=== DATA SHOWN ===

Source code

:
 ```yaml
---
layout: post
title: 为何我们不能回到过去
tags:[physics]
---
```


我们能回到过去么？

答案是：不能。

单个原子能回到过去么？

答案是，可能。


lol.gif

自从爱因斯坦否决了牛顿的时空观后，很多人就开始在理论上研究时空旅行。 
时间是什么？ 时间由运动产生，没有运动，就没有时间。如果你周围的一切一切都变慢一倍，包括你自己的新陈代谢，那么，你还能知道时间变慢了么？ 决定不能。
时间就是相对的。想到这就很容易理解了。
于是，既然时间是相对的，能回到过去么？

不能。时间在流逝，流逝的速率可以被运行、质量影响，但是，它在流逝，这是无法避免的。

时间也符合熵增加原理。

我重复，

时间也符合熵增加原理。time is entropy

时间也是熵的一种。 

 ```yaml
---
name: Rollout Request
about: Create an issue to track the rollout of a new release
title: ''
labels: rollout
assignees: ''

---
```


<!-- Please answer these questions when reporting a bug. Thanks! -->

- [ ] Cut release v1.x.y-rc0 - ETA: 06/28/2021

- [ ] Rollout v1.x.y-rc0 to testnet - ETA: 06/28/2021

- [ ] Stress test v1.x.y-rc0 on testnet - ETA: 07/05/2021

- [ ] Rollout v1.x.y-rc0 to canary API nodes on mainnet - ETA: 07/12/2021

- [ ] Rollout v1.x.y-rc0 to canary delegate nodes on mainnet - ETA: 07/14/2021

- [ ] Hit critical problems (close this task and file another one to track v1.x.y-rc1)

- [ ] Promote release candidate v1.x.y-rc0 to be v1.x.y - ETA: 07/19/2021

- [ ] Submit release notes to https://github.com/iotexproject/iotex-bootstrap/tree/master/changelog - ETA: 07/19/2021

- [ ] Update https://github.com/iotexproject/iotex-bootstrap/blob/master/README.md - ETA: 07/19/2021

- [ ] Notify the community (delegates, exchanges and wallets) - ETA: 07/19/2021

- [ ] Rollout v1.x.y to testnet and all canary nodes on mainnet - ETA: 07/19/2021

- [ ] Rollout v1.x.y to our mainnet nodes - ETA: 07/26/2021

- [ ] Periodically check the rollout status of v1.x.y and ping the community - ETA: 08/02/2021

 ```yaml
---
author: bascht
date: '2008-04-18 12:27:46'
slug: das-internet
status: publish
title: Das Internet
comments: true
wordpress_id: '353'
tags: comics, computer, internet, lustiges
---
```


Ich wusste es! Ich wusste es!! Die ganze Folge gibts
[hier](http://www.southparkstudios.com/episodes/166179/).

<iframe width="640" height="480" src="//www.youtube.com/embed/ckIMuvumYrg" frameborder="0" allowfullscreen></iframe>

===

(GOAL OF THE EXERCISE) Go through the data and show each line that holds "nodes".

(ANSWER FOR THE TASK)
- [ ] Rollout v1.x.y-rc0 to canary API nodes on mainnet - ETA: 07/12/2021
- [ ] Rollout v1.x.y-rc0 to canary delegate nodes on mainnet - ETA: 07/14/2021
- [ ] Rollout v1.x.y to testnet and all canary nodes on mainnet - ETA: 07/19/2021
- [ ] Rollout v1.x.y to our mainnet nodes - ETA: 07/26/2021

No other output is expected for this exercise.